Scaramazzo
Tra le parole della nostra lingua da salvare segnaliamo l’aggettivo scaramazzo , di etimologia non chiara. Significa che non è ben tondo, ma presenta protuberanze; sinonimo, quindi, di gibbosità. Si dice soprattutto delle perle non perfettamente tonde.
È “immortalato” in molti libri tra cui il vocabolario di Policarpo Petrocchi e quello degli Accademici della Crusca
L'ambasciatore
Chissà se i giovani che aspirano a una brillante carriera diplomatica sanno che, in origine, l’ambasciatore era un povero schiavo analfabeta (Etimo.it - ambasciata). Vediamo, in proposito, una nota di Enzo La Stella.

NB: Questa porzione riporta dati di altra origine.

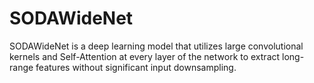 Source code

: # SODAWideNet
SODAWideNet is a deep learning model that utilizes large convolutional kernels and Self-Attention at every layer of the network to extract long-range features without significant input downsampling.
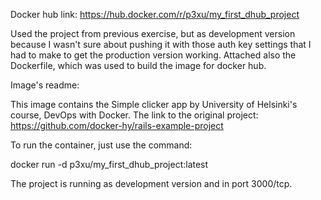 Docker hub link: https://hub.docker.com/r/p3xu/my_first_dhub_project

Used the project from previous exercise, but as development version because I wasn't sure about pushing it with those auth key settings that I had to make to get the production version working. 
Attached also the Dockerfile, which was used to build the image for docker hub. 

Image's readme:

This image contains the Simple clicker app by University of Helsinki's course, DevOps with Docker. The link to the original project: https://github.com/docker-hy/rails-example-project

To run the container, just use the command:

docker run -d p3xu/my_first_dhub_project:latest

The project is running as development version and in port 3000/tcp.
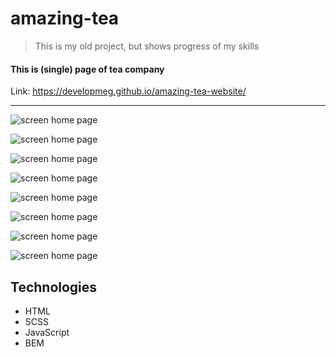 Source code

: # amazing-tea

> This is my old project, but shows progress of my skills

#### This is (single) page of tea company

Link: https://developmeg.github.io/amazing-tea-website/

---

![screen home page](./screens/screen1.png)

![screen home page](./screens/screen2.png)

![screen home page](./screens/screen3.png)

![screen home page](./screens/screen4.png)

![screen home page](./screens/screen5.png)

![screen home page](./screens/screen6.png)

![screen home page](./screens/screen7.png)

![screen home page](./screens/screen8.png)

## Technologies

- HTML
- SCSS
- JavaScript
- BEM
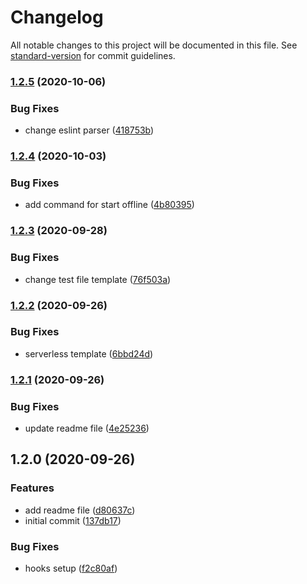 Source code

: # Changelog

All notable changes to this project will be documented in this file. See [standard-version](https://github.com/conventional-changelog/standard-version) for commit guidelines.

### [1.2.5](https://github.com/vuk/serverless-typescript-boilerplate/compare/1.2.4...1.2.5) (2020-10-06)


### Bug Fixes

* change eslint parser ([418753b](https://github.com/vuk/serverless-typescript-boilerplate/commit/418753bc096deb8d1a1f20c8183a90bfe343f0e5))

### [1.2.4](https://github.com/vuk/serverless-typescript-boilerplate/compare/1.2.3...1.2.4) (2020-10-03)


### Bug Fixes

* add command for start offline ([4b80395](https://github.com/vuk/serverless-typescript-boilerplate/commit/4b8039582e4c37a2c1ce90d452d3e2c143ec8eec))

### [1.2.3](https://github.com/vuk/serverless-typescript-boilerplate/compare/1.2.2...1.2.3) (2020-09-28)


### Bug Fixes

* change test file template ([76f503a](https://github.com/vuk/serverless-typescript-boilerplate/commit/76f503a9ddd0b8b505cf0d3288c16d8212703198))

### [1.2.2](https://github.com/vuk/serverless-typescript-boilerplate/compare/1.2.1...1.2.2) (2020-09-26)


### Bug Fixes

* serverless template ([6bbd24d](https://github.com/vuk/serverless-typescript-boilerplate/commit/6bbd24db133c6ce20bffa26d9ad7af90cd6318e1))

### [1.2.1](https://github.com/vuk/serverless-typescript-boilerplate/compare/1.2.0...1.2.1) (2020-09-26)


### Bug Fixes

* update readme file ([4e25236](https://github.com/vuk/serverless-typescript-boilerplate/commit/4e25236cfa8d4ad0d918cfadefe1cf500e8ff7c8))

## 1.2.0 (2020-09-26)


### Features

* add readme file ([d80637c](https://github.com/vuk/serverless-typescript-boilerplate/commit/d80637c66490d11f1d0f27455d67f380f50304f2))
* initial commit ([137db17](https://github.com/vuk/serverless-typescript-boilerplate/commit/137db17bd9663b25f239b9807249bbb8ef636d6a))


### Bug Fixes

* hooks setup ([f2c80af](https://github.com/vuk/serverless-typescript-boilerplate/commit/f2c80afcf0ec31b7887bf7064fe588ac73d82493))
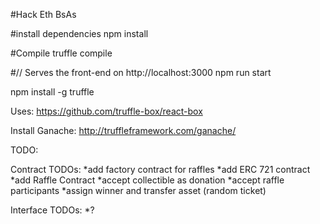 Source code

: #Hack Eth BsAs

#install dependencies
npm install

#Compile
truffle compile

#// Serves the front-end on http://localhost:3000
npm run start

npm install -g truffle

Uses:
https://github.com/truffle-box/react-box

Install Ganache:
http://truffleframework.com/ganache/

TODO:

Contract TODOs:
*add factory contract for raffles
*add ERC 721 contract
*add Raffle Contract
*accept collectible as donation
*accept raffle participants
*assign winner and transfer asset (random ticket)

Interface TODOs:
*?
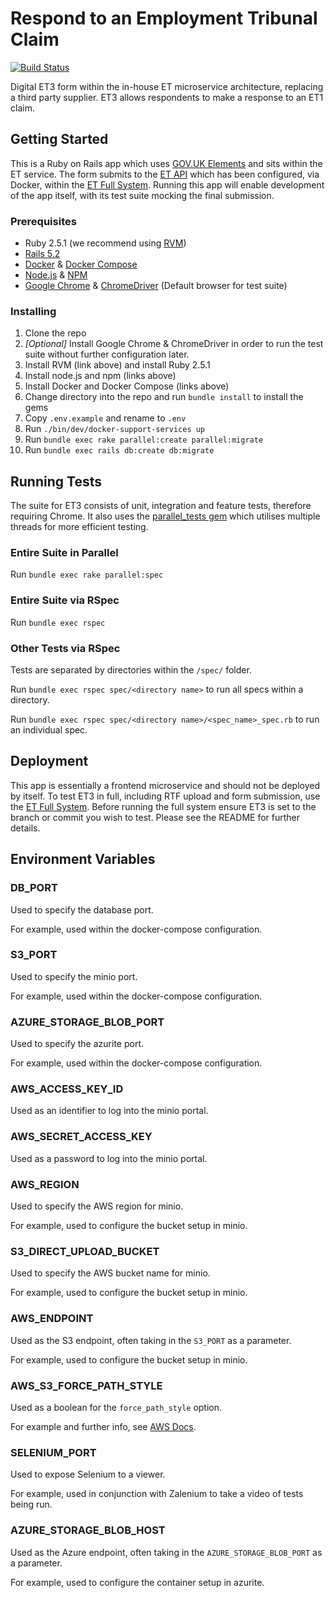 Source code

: # Respond to an Employment Tribunal Claim
[![Build Status](https://travis-ci.org/ministryofjustice/et3.svg?branch=develop)](https://travis-ci.org/ministryofjustice/et3)

Digital ET3 form within the in-house ET microservice architecture, replacing a third party supplier. ET3 allows respondents to make a response to an ET1 claim.

## Getting Started
This is a Ruby on Rails app which uses [GOV.UK Elements](https://github.com/alphagov/govuk_elements) and sits within the ET service.
The form submits to the [ET API](https://github.com/ministryofjustice/et_api) which has been configured, via Docker, within the [ET Full System](https://github.com/ministryofjustice/et-full-system).
Running this app will enable development of the app itself, with its test suite mocking the final submission.

### Prerequisites
* Ruby 2.5.1 (we recommend using [RVM](https://rvm.io/))
* [Rails 5.2](https://rubygems.org/gems/rails)
* [Docker](https://docs.docker.com/install/) & [Docker Compose](https://docs.docker.com/compose/install/)
* [Node.js](https://nodejs.org/en/) & [NPM](https://www.npmjs.com/get-npm)
* [Google Chrome](https://www.google.com/chrome/) & [ChromeDriver](http://chromedriver.chromium.org/) (Default browser for test suite)

### Installing
1) Clone the repo
1) _[Optional]_ Install Google Chrome & ChromeDriver in order to run the test suite without further configuration later.
1) Install RVM (link above) and install Ruby 2.5.1
1) Install node.js and npm (links above)
1) Install Docker and Docker Compose (links above)
1) Change directory into the repo and run `bundle install` to install the gems
1) Copy `.env.example` and rename to `.env`
1) Run `./bin/dev/docker-support-services up`
1) Run `bundle exec rake parallel:create parallel:migrate`
1) Run `bundle exec rails db:create db:migrate`

## Running Tests

The suite for ET3 consists of unit, integration and feature tests, therefore requiring Chrome.
It also uses the [parallel_tests gem](https://github.com/grosser/parallel_tests) which utilises multiple threads for more efficient testing.

### Entire Suite in Parallel

Run `bundle exec rake parallel:spec`

### Entire Suite via RSpec

Run `bundle exec rspec`

### Other Tests via RSpec

Tests are separated by directories within the `/spec/` folder.

Run `bundle exec rspec spec/<directory name>` to run all specs within a directory.

Run `bundle exec rspec spec/<directory name>/<spec_name>_spec.rb` to run an individual spec.

## Deployment

This app is essentially a frontend microservice and should not be deployed by itself.
To test ET3 in full, including RTF upload and form submission, use the [ET Full System](https://github.com/ministryofjustice/et-full-system).
Before running the full system ensure ET3 is set to the branch or commit you wish to test.
Please see the README for further details.

## Environment Variables

### DB_PORT

Used to specify the database port.
 
For example, used within the docker-compose configuration.

### S3_PORT

Used to specify the minio port.
 
For example, used within the docker-compose configuration.

### AZURE_STORAGE_BLOB_PORT

Used to specify the azurite port.

For example, used within the docker-compose configuration.

### AWS_ACCESS_KEY_ID

Used as an identifier to log into the minio portal.

### AWS_SECRET_ACCESS_KEY

Used as a password to log into the minio portal.

### AWS_REGION

Used to specify the AWS region for minio.

For example, used to configure the bucket setup in minio.

### S3_DIRECT_UPLOAD_BUCKET

Used to specify the AWS bucket name for minio.

For example, used to configure the bucket setup in minio.

### AWS_ENDPOINT

Used as the S3 endpoint, often taking in the `S3_PORT` as a parameter.

For example, used to configure the bucket setup in minio.

### AWS_S3_FORCE_PATH_STYLE

Used as a boolean for the `force_path_style` option. 

For example and further info, see [AWS Docs](https://docs.aws.amazon.com/sdkforruby/api/Aws/S3/Client.html).

### SELENIUM_PORT

Used to expose Selenium to a viewer.

For example, used in conjunction with Zalenium to take a video of tests being run.

### AZURE_STORAGE_BLOB_HOST

Used as the Azure endpoint, often taking in the `AZURE_STORAGE_BLOB_PORT` as a parameter.

For example, used to configure the container setup in azurite.

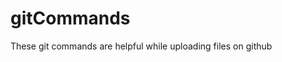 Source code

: # gitCommands                                  
These git commands are helpful while uploading files on github
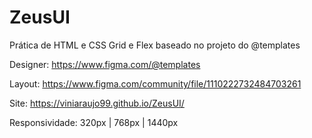 # ZeusUI

Prática de HTML e CSS Grid e Flex baseado no projeto do @templates

Designer: https://www.figma.com/@templates  

Layout: https://www.figma.com/community/file/1110222732484703261

Site: https://viniaraujo99.github.io/ZeusUI/

Responsividade: 320px | 768px | 1440px
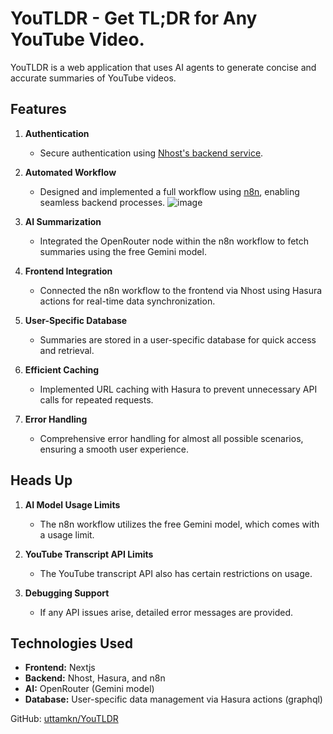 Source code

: # YouTLDR - Get TL;DR for Any YouTube Video.

YouTLDR is a web application that uses AI agents to generate concise and accurate summaries of YouTube videos.

## Features

1. **Authentication**  
   - Secure authentication using [Nhost's backend service](https://nhost.io/).

2. **Automated Workflow**  
   - Designed and implemented a full workflow using [n8n](https://n8n.io/), enabling seamless backend processes.
     ![image](https://github.com/user-attachments/assets/7cdb8a14-43e2-4c6e-9cf7-c0bf87090edb)


3. **AI Summarization**  
   - Integrated the OpenRouter node within the n8n workflow to fetch summaries using the free Gemini model.

4. **Frontend Integration**  
   - Connected the n8n workflow to the frontend via Nhost using Hasura actions for real-time data synchronization.

5. **User-Specific Database**  
   - Summaries are stored in a user-specific database for quick access and retrieval.

6. **Efficient Caching**  
   - Implemented URL caching with Hasura to prevent unnecessary API calls for repeated requests.

7. **Error Handling**  
   - Comprehensive error handling for almost all possible scenarios, ensuring a smooth user experience.

## Heads Up

1. **AI Model Usage Limits**  
   - The n8n workflow utilizes the free Gemini model, which comes with a usage limit.

2. **YouTube Transcript API Limits**  
   - The YouTube transcript API also has certain restrictions on usage.

3. **Debugging Support**  
   - If any API issues arise, detailed error messages are provided.

## Technologies Used

- **Frontend:** Nextjs 
- **Backend:** Nhost, Hasura, and n8n
- **AI:** OpenRouter (Gemini model)
- **Database:** User-specific data management via Hasura actions (graphql)

GitHub: [uttamkn/YouTLDR](https://github.com/uttamkn/YouTLDR)
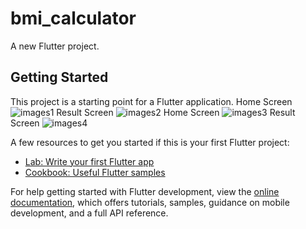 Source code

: # bmi_calculator

A new Flutter project.

## Getting Started

This project is a starting point for a Flutter application.
Home Screen
![images1](screenshot/1.jpg)
Result Screen
![images2](screenshot/2.jpg)
Home Screen
![images3](screenshot/3.jpg)
Result Screen
![images4](screenshot/4.jpg)

A few resources to get you started if this is your first Flutter project:

- [Lab: Write your first Flutter app](https://docs.flutter.dev/get-started/codelab)
- [Cookbook: Useful Flutter samples](https://docs.flutter.dev/cookbook)

For help getting started with Flutter development, view the
[online documentation](https://docs.flutter.dev/), which offers tutorials,
samples, guidance on mobile development, and a full API reference.
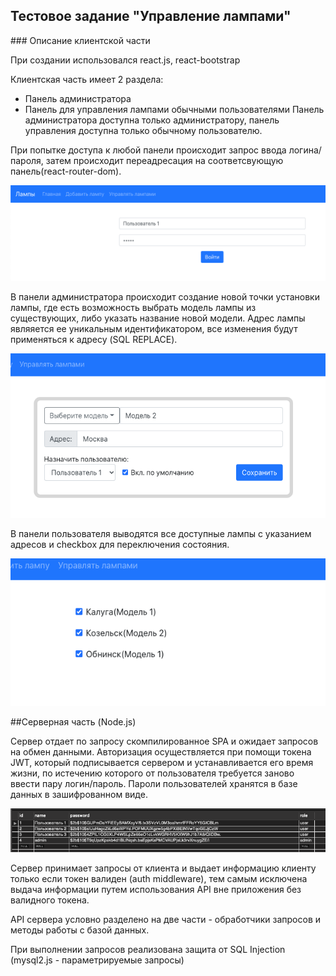 ## Тестовое задание "Управление лампами"

### Описание клиентской части

При создании использовался react.js, react-bootstrap

Клиентская часть имеет 2 раздела:
* Панель администратора
* Панель для управления лампами обычными пользователями
Панель администратора доступна только администратору,
панель управления доступна только обычному пользователю.

При попытке доступа к любой панели происходит запрос ввода логина/пароля, затем происходит переадресация на соответсвующую панель(react-router-dom).

![Alt text](/screens/login.png)

В панели администратора происходит создание новой точки установки лампы, где есть возможность выбрать модель лампы из существующих, либо указать название новой модели. Адрес лампы являяется ее уникальным идентификатором, все изменения будут применяться к адресу (SQL REPLACE). 

![Alt text](/screens/adminpanel.png)

В панели пользователя выводятся все доступные лампы с указанием адресов и checkbox для переключения состояния.

![Alt text](/screens/userpanel.png)

##Серверная часть (Node.js)

Сервер отдает по запросу скомпилированное SPA и ожидает запросов на обмен данными.
Авторизация осуществляется при помощи токена JWT, который подписывается сервером и устанавливается его время жизни, по истечению которого от пользователя требуется заново ввести пару логин/пароль. Пароли пользователей хранятся в базе данных в зашифрованном виде.

![Alt text](/screens/usersTable.png)

Сервер принимает запросы от клиента и выдает информацию клиенту только если токен валиден (auth middleware), тем самым исключена выдача информации путем использования API вне приложения без валидного токена.

API сервера условно разделено на две части - обработчики запросов и методы работы с базой данных.

При выполнении запросов реализована защита от SQL Injection (mysql2.js - параметрируемые запросы)


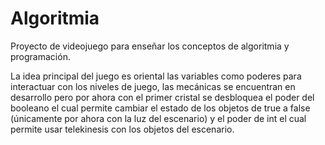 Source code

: # Algoritmia
Proyecto de videojuego para enseñar los conceptos de algoritmia y programación.

La idea principal del juego es oriental las variables como poderes para interactuar con los niveles de juego, las mecánicas se encuentran en desarrollo pero por ahora con el primer cristal se desbloquea el poder del booleano el cual permite cambiar el estado de los objetos de true a false (únicamente por ahora con la luz del escenario) y el poder de int el cual permite usar telekinesis con los objetos del escenario. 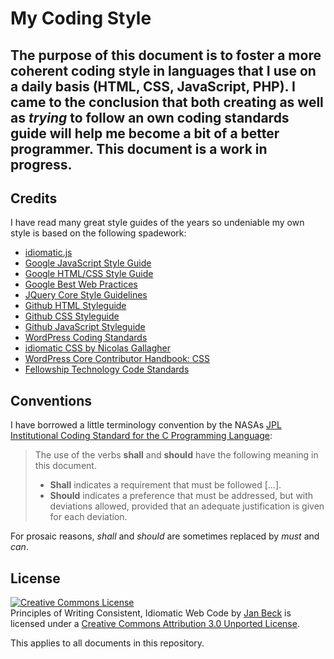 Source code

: # My Coding Style

## The purpose of this document is to foster a more coherent coding style in languages that I use on a daily basis (HTML, CSS, JavaScript, PHP). I came to the conclusion that both creating as well as *trying* to follow an own coding standards guide will help me become a bit of a better programmer. This document is a work in progress.

## Credits

I have read many great style guides of the years so undeniable my own style is based on the following spadework:

* [idiomatic.js](https://github.com/rwldrn/idiomatic.js)
* [Google JavaScript Style Guide](http://google-styleguide.googlecode.com/svn/trunk/javascriptguide.xml)
* [Google HTML/CSS Style Guide](http://google-styleguide.googlecode.com/svn/trunk/htmlcssguide.xml)
* [Google Best Web Practices](https://developers.google.com/speed/docs/best-practices/rendering)
* [JQuery Core Style Guidelines](http://docs.jquery.com/JQuery_Core_Style_Guidelines)
* [Github HTML Styleguide](https://github.com/styleguide/html)
* [Github CSS Styleguide](https://github.com/styleguide/css)
* [Github JavaScript Styleguide](https://github.com/styleguide/javascript)
* [WordPress Coding Standards](http://codex.wordpress.org/WordPress_Coding_Standards)
* [idiomatic CSS by Nicolas Gallagher](https://github.com/necolas/idiomatic-css)
* [WordPress Core Contributor Handbook: CSS](http://make.wordpress.org/core/handbook/coding-standards/css/)
* [Fellowship Technology Code Standards](http://developer.fellowshipone.com/patterns/code.php)

## Conventions
I have borrowed a little terminology convention by the NASAs [JPL Institutional Coding Standard for the C Programming Language](http://lars-lab.jpl.nasa.gov/JPL_Coding_Standard_C.pdf):

> The use of the verbs **shall** and **should** have the following meaning in this document. 
> * **Shall** indicates a requirement that must be followed [...].  
> * **Should** indicates a preference that must be addressed, but with deviations 
> allowed, provided that an adequate justification is given for each deviation.  

For prosaic reasons, *shall* and *should* are sometimes replaced by *must* and *can*.

## License

<a rel="license" href="http://creativecommons.org/licenses/by/3.0/deed.en_US"><img alt="Creative Commons License" style="border-width:0" src="http://i.creativecommons.org/l/by/3.0/80x15.png" /></a><br /><span xmlns:dct="http://purl.org/dc/terms/" property="dct:title">Principles of Writing Consistent, Idiomatic Web Code</span> by <a xmlns:cc="http://creativecommons.org/ns#" href="https://github.com/jancbeck/My-Coding-Style" property="cc:attributionName" rel="cc:attributionURL">Jan Beck</a> is licensed under a <a rel="license" href="http://creativecommons.org/licenses/by/3.0/deed.en_US">Creative Commons Attribution 3.0 Unported License</a>.

This applies to all documents in this repository. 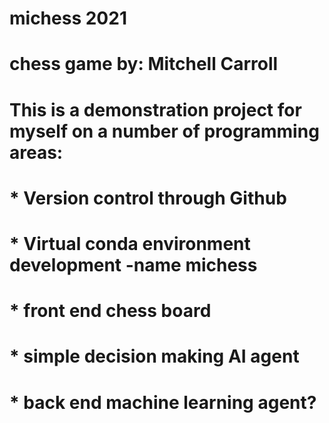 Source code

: # michess 2021
# chess game by: Mitchell Carroll


# This is a demonstration project for myself on a number of programming areas:
# * Version control through Github
# * Virtual conda environment development -name michess
# * front end chess board
# * simple decision making AI agent
# * back end machine learning agent? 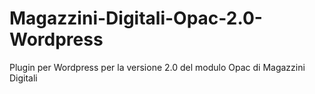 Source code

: # Magazzini-Digitali-Opac-2.0-Wordpress
Plugin per Wordpress per la versione 2.0 del modulo Opac di Magazzini Digitali
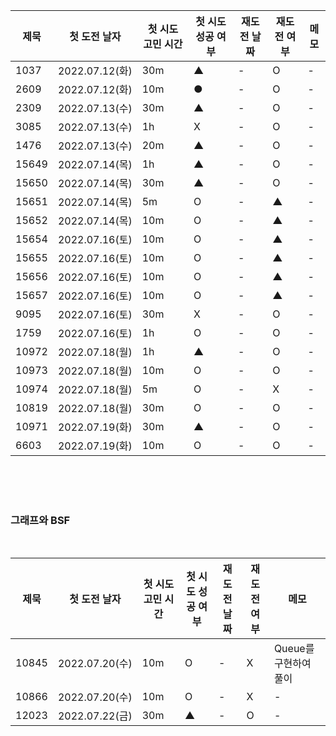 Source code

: |제묵|첫 도전 날자|첫 시도 고민 시간|첫 시도 성공 여부|재도전 날짜|재도전 여부|메모|
|---|-------|--------|---|---|---|---|
|1037|2022.07.12(화)|30m|▲|-|O|-|
|2609|2022.07.12(화)|10m|●|-|O|-|
|2309|2022.07.13(수)|30m|▲|-|O|-|
|3085|2022.07.13(수)|1h|X|-|O|-|
|1476|2022.07.13(수)|20m|▲|-|O|-|
|15649|2022.07.14(목)|1h|▲|-|O|-|
|15650|2022.07.14(목)|30m|▲|-|O|-|
|15651|2022.07.14(목)|5m|O|-|▲|-|
|15652|2022.07.14(목)|10m|O|-|▲|-|
|15654|2022.07.16(토)|10m|O|-|▲|-|
|15655|2022.07.16(토)|10m|O|-|▲|-|
|15656|2022.07.16(토)|10m|O|-|▲|-|
|15657|2022.07.16(토)|10m|O|-|▲|-|
|9095|2022.07.16(토)|30m|X|-|O|-|
|1759|2022.07.16(토)|1h|O|-|O|-|
|10972|2022.07.18(월)|1h|▲|-|O|-|
|10973|2022.07.18(월)|10m|O|-|O|-|
|10974|2022.07.18(월)|5m|O|-|X|-|
|10819|2022.07.18(월)|30m|O|-|O|-|
|10971|2022.07.19(화)|30m|▲|-|O|-|
|6603|2022.07.19(화)|10m|O|-|O|-|

<br>
<br>
<br>

### 그래프와 BSF

<br>

|제묵|첫 도전 날자|첫 시도 고민 시간|첫 시도 성공 여부|재도전 날짜|재도전 여부|메모|
|---|-------|--------|---|---|---|---|
|10845|2022.07.20(수)|10m|O|-|X|Queue를 구현하여 풀이|
|10866|2022.07.20(수)|10m|O|-|X|-|
|12023|2022.07.22(금)|30m|▲|-|O|-| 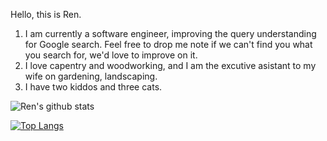 Hello, this is Ren. 

1. I am currently a software engineer, improving the query understanding for Google search. Feel free to drop me note if we can't find you what you search for, we'd love to improve on it. 
2. I love capentry and woodworking, and I am the excutive asistant to my wife on gardening, landscaping. 
3. I have two kiddos and three cats. 

![Ren's github stats](https://github-readme-stats.vercel.app/api?username=ryancheunggit&count_private=true&show_icons=true&hide=contribs,prs,issues)

[![Top Langs](https://github-readme-stats.vercel.app/api/top-langs/?username=ryancheunggit&layout=compact&hide=jupyter%20notebook,html&langs_count=10)](https://github.com/anuraghazra/github-readme-stats)
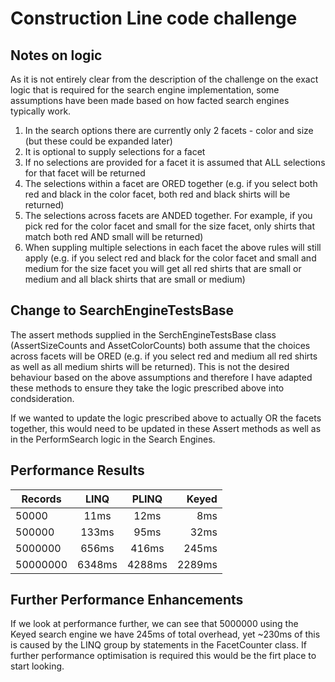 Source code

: # Construction Line code challenge

## Notes on logic
As it is not entirely clear from the description of the challenge on the exact logic that is required for the search engine implementation, some assumptions have been made based on how facted search engines typically work.  
  
1. In the search options there are currently only 2 facets - color and size (but these could be expanded later)  
2. It is optional to supply selections for a facet  
3. If no selections are provided for a facet it is assumed that ALL selections for that facet will be returned  
4. The selections within a facet are ORED together (e.g. if you select both red and black in the color facet, both red and black shirts will be returned)  
5. The selections across facets are ANDED together. For example, if you pick red for the color facet and small for the size facet, only shirts that match both red AND small will be returned)  
6. When suppling multiple selections in each facet the above rules will still apply (e.g. if you select red and black for the color facet and small and medium for the size facet you will get all red shirts that are small or medium and all black shirts that are small or medium)  

## Change to SearchEngineTestsBase
The assert methods supplied in the SerchEngineTestsBase class (AssertSizeCounts and AssetColorCounts) both assume that the choices across facets will be ORED (e.g. if you select red and medium all red shirts as well as all medium shirts will be returned). This is not the desired behaviour based on the above assumptions and therefore I have adapted these methods to ensure they take the logic prescribed above into condsideration.  

If we wanted to update the logic prescribed above to actually OR the facets together, this would need to be updated in these Assert methods as well as in the PerformSearch logic in the Search Engines.

## Performance Results
| Records       | LINQ     | PLINQ    | Keyed
| ------------- |:--------:|:--------:| --------:
| 50000         | 11ms     | 12ms     | 8ms 
| 500000        | 133ms    | 95ms     | 32ms
| 5000000       | 656ms    | 416ms    | 245ms 
| 50000000      | 6348ms   | 4288ms   | 2289ms 

## Further Performance Enhancements
If we look at performance further, we can see that 5000000 using the Keyed search engine we have 245ms of total overhead, yet ~230ms of this is caused by the LINQ group by statements in the FacetCounter class. If further performance optimisation is required this would be the firt place to start looking.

(Ambasciatore) Termine che, anche senza pensare alle feluche, evoca (noi diremmo meglio 'richiama', ndr) immagini ricche di importanti valenze politiche ed economiche e che sembrerebbe quindi illogico collegare con gente che non sapeva nemmeno scrivere; pure, ambactus(questa è la forma latina sotto cui ce lo ha tramandato Cesare) indicava presso i Galli lo schiavo più vicino al suo signore, che accompagnava in pace e in guerra e seguiva nell’ultimo viaggio, uccidendosi accanto al suo cadavere.
Gli elementi fiduciari e di riservatezza tipici dell’incarico hanno fatto sì che il titolo venisse gradualmente applicato ai messi dei sovrani e delle repubbliche, lasciando il nome di legato o nunzio, entrambi di trasparente origine latina, ai soli inviati della Santa Sede, notoriamente più tradizionalista.
Dottanza
Tra le parole della nostra amata lingua che andrebbero salvate metteremmo il sostantivo deverbale dottanza, vale a dire paura, dubbio, esitazione, timore e simili.
Il sostantivo non è schiettamente italiano provenendo dal provenzale doptar, che però è il latino dubitare.